Oct 21, 2016
Organic farms see growth in New York
Consumer interest in organic products has grown in recent years, as reflected by rising sales nationwide – with a 56 percent increase in New York from 2008 through 2014. The number and total acreage of organic farms in New York also rose over that period, despite nationwide declines.
According to the USDA, organic production involves food or other agricultural goods that are produced through approved methods including cultural, biological, and mechanical practices that promote ecological balance and conserve biodiversity. Organic production includes farms and ranches as well as food production and handling facilities.
USDA promotes organic farming as a means to reduce erosion and pollution and improve soil health.
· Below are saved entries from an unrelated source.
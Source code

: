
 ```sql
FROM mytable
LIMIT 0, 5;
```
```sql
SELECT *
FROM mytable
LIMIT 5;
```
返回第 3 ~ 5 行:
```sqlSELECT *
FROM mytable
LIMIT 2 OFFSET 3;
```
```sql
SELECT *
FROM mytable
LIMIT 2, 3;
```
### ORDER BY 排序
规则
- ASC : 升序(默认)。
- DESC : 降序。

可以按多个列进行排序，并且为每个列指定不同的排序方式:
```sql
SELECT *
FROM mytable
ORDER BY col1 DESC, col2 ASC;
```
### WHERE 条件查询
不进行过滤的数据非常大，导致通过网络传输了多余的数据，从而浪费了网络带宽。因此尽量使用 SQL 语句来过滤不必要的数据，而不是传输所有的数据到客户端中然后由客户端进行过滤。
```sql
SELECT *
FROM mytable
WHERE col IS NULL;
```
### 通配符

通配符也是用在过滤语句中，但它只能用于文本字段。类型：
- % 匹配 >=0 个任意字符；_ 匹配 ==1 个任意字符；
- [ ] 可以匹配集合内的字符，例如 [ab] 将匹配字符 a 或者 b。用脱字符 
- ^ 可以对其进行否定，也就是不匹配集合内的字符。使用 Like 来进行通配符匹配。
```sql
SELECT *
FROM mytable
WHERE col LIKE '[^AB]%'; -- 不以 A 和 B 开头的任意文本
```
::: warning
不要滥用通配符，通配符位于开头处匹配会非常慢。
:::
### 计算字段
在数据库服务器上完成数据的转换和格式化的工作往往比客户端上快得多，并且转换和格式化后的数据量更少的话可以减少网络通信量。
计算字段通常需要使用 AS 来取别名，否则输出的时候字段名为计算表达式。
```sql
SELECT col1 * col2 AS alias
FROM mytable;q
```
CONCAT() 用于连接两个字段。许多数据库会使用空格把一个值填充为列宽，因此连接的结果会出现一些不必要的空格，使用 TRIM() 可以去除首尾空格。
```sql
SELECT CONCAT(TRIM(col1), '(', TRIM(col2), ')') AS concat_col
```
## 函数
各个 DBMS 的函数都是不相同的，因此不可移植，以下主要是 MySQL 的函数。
As of July 1, 2016, there were nearly 22,500 certified organic operations, including farms and other facilities, nationwide. Of these, over 1,400 were located in New York, ranking the State third in the nation.
In 2014, the United States as a whole had nearly 14,100 organic farms, covering approximately 3.7 million acres of land nationwide. Both numbers were down modestly from 2008. This decline was primarily due to a smaller number of farms that are exempt from certification (farms that comply with USDA organic standards and have less than $5,000 in gross annual organic sales). While the number of exempt farms fell, certified organic farms increased by over 1,700 during the period.
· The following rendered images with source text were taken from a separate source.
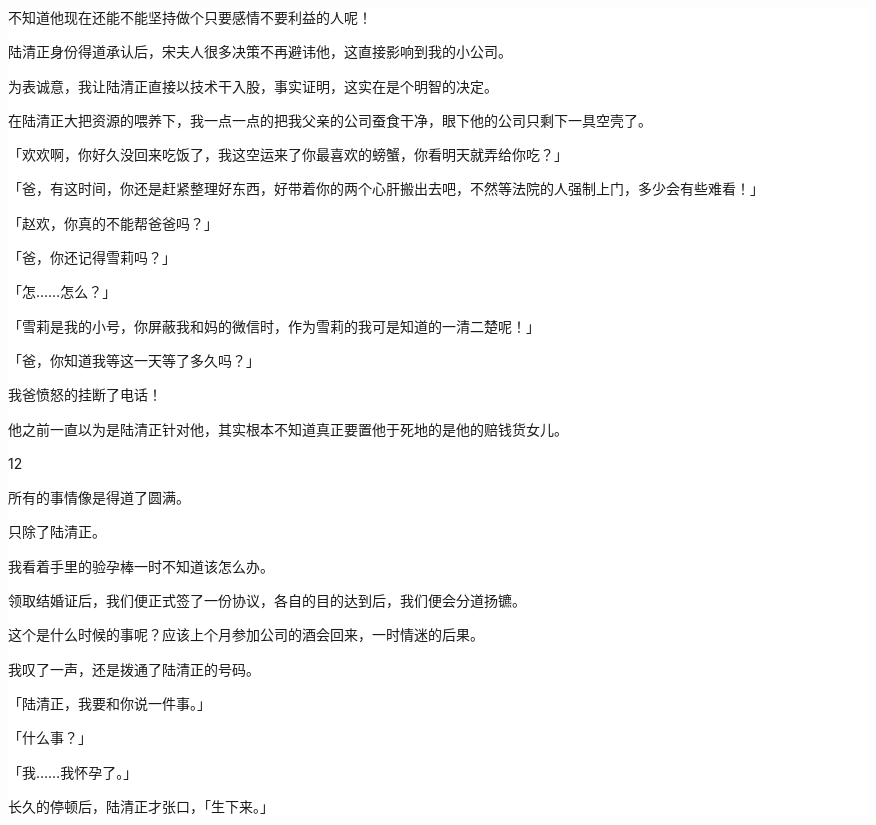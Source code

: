 
不知道他现在还能不能坚持做个只要感情不要利益的人呢！


陆清正身份得道承认后，宋夫人很多决策不再避讳他，这直接影响到我的小公司。


为表诚意，我让陆清正直接以技术干入股，事实证明，这实在是个明智的决定。


在陆清正大把资源的喂养下，我一点一点的把我父亲的公司蚕食干净，眼下他的公司只剩下一具空壳了。


「欢欢啊，你好久没回来吃饭了，我这空运来了你最喜欢的螃蟹，你看明天就弄给你吃？」


「爸，有这时间，你还是赶紧整理好东西，好带着你的两个心肝搬出去吧，不然等法院的人强制上门，多少会有些难看！」


「赵欢，你真的不能帮爸爸吗？」


「爸，你还记得雪莉吗？」


「怎……怎么？」


「雪莉是我的小号，你屏蔽我和妈的微信时，作为雪莉的我可是知道的一清二楚呢！」


「爸，你知道我等这一天等了多久吗？」


我爸愤怒的挂断了电话！


他之前一直以为是陆清正针对他，其实根本不知道真正要置他于死地的是他的赔钱货女儿。


12


所有的事情像是得道了圆满。


只除了陆清正。


我看着手里的验孕棒一时不知道该怎么办。


领取结婚证后，我们便正式签了一份协议，各自的目的达到后，我们便会分道扬镳。


这个是什么时候的事呢？应该上个月参加公司的酒会回来，一时情迷的后果。


我叹了一声，还是拨通了陆清正的号码。


「陆清正，我要和你说一件事。」


「什么事？」


「我……我怀孕了。」


长久的停顿后，陆清正才张口，「生下来。」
Despite the drop in the number of organic farms nationwide, sales of organic products increased significantly, from $3.2 billion in 2008 to $5.5 billion in 2014. Sales of organics rose again, by an estimated 12 percent, in 2015, according to USDA.
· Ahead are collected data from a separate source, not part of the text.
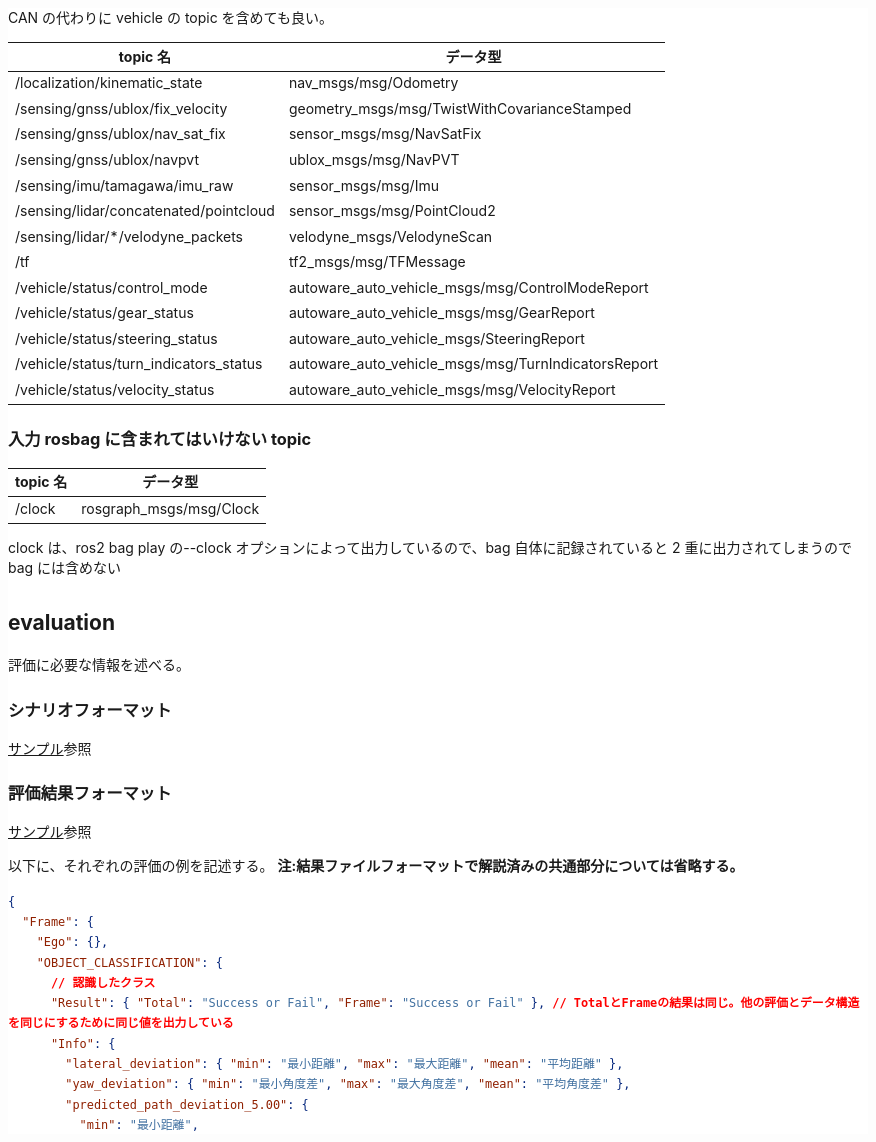 CAN の代わりに vehicle の topic を含めても良い。

| topic 名                               | データ型                                            |
| -------------------------------------- | --------------------------------------------------- |
| /localization/kinematic_state          | nav_msgs/msg/Odometry                               |
| /sensing/gnss/ublox/fix_velocity       | geometry_msgs/msg/TwistWithCovarianceStamped        |
| /sensing/gnss/ublox/nav_sat_fix        | sensor_msgs/msg/NavSatFix                           |
| /sensing/gnss/ublox/navpvt             | ublox_msgs/msg/NavPVT                               |
| /sensing/imu/tamagawa/imu_raw          | sensor_msgs/msg/Imu                                 |
| /sensing/lidar/concatenated/pointcloud | sensor_msgs/msg/PointCloud2                         |
| /sensing/lidar/\*/velodyne_packets     | velodyne_msgs/VelodyneScan                          |
| /tf                                    | tf2_msgs/msg/TFMessage                              |
| /vehicle/status/control_mode           | autoware_auto_vehicle_msgs/msg/ControlModeReport    |
| /vehicle/status/gear_status            | autoware_auto_vehicle_msgs/msg/GearReport           |
| /vehicle/status/steering_status        | autoware_auto_vehicle_msgs/SteeringReport           |
| /vehicle/status/turn_indicators_status | autoware_auto_vehicle_msgs/msg/TurnIndicatorsReport |
| /vehicle/status/velocity_status        | autoware_auto_vehicle_msgs/msg/VelocityReport       |

### 入力 rosbag に含まれてはいけない topic

| topic 名 | データ型                |
| -------- | ----------------------- |
| /clock   | rosgraph_msgs/msg/Clock |

clock は、ros2 bag play の--clock オプションによって出力しているので、bag 自体に記録されていると 2 重に出力されてしまうので bag には含めない

## evaluation

評価に必要な情報を述べる。

### シナリオフォーマット

[サンプル](https://github.com/tier4/driving_log_replayer/blob/main/sample/annotationless_perception/scenario.ja.yaml)参照

### 評価結果フォーマット

[サンプル](https://github.com/tier4/driving_log_replayer/blob/main/sample/annotationless_perception/result.json)参照

以下に、それぞれの評価の例を記述する。
**注:結果ファイルフォーマットで解説済みの共通部分については省略する。**

```json
{
  "Frame": {
    "Ego": {},
    "OBJECT_CLASSIFICATION": {
      // 認識したクラス
      "Result": { "Total": "Success or Fail", "Frame": "Success or Fail" }, // TotalとFrameの結果は同じ。他の評価とデータ構造を同じにするために同じ値を出力している
      "Info": {
        "lateral_deviation": { "min": "最小距離", "max": "最大距離", "mean": "平均距離" },
        "yaw_deviation": { "min": "最小角度差", "max": "最大角度差", "mean": "平均角度差" },
        "predicted_path_deviation_5.00": {
          "min": "最小距離",
```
While organic sales remain a relatively small segment of total agricultural sales, the Department reports that it expects continued growth, with indicators including the fact that “top food retailers … have expanded their organic food offerings in recent years, and have announced initiatives which could further boost demand.”
Crops constitute 60 percent of total organic sales. Yet the sales of organic livestock and poultry grew especially rapidly over the period, increasing by over 100 percent.
Organic farms in New York
New York, with its 917 farms, ranks third nationally for the number of organic farms and comprises over 6 percent of the nation’s total. Only California and Wisconsin have more organic farms. Figure 1 shows the top ten states for numbers of organic farms.
New York has approximately 213,000 acres of land dedicated to organic farming, a little less than 6 percent of the U.S. total. This places New York fourth among the states. In comparison, Montana, which only has 1 percent of the nation’s organic farms, ranks second in the nation for acreage as the average size of its organic farms is much larger than those in New York. Figure 2 shows the top ten states for amount of organic farmland.
Unlike the nation as a whole, New York added organic farms from 2008 through 2014, gaining nearly 100 such farms with over 44,000 additional acres. According to the USDA, 43 percent of organic farmers in New York plan to increase organic production over the next five years, while another 42 percent expect to maintain current production levels.
Organic products in New York
In 2014, New York ranked seventh in the nation for total sales of organic products. Its approximately $164 million in sales accounted for 3 percent of the U.S. total. Similar to the nation as a whole, sales of New York’s organic products increased significantly, rising by over 56 percent from 2008.
While New York ranked seventh in overall sales of organic products, it ranked in the top five for both the number of organic farms and sales of a variety of agricultural products. Figure 3 shows the number of farms and sales of the top organic agricultural products in the state as of 2014.
New York’s top organic agricultural product is milk from cows. It ranks second in the nation for the number of organic farms with milk cows and for sales of organic milk. New York also ranks second in the nation for the number of farms for organic beef and farms for organic hogs and pigs.
With an increasing number of farms and a significant expansion of sales from their products, organic farming has taken its place as an integral part of the agricultural economy in the state. In New York as well as nationally, increased consumer interest in organic foods can be expected to drive continuing growth in this emerging sector.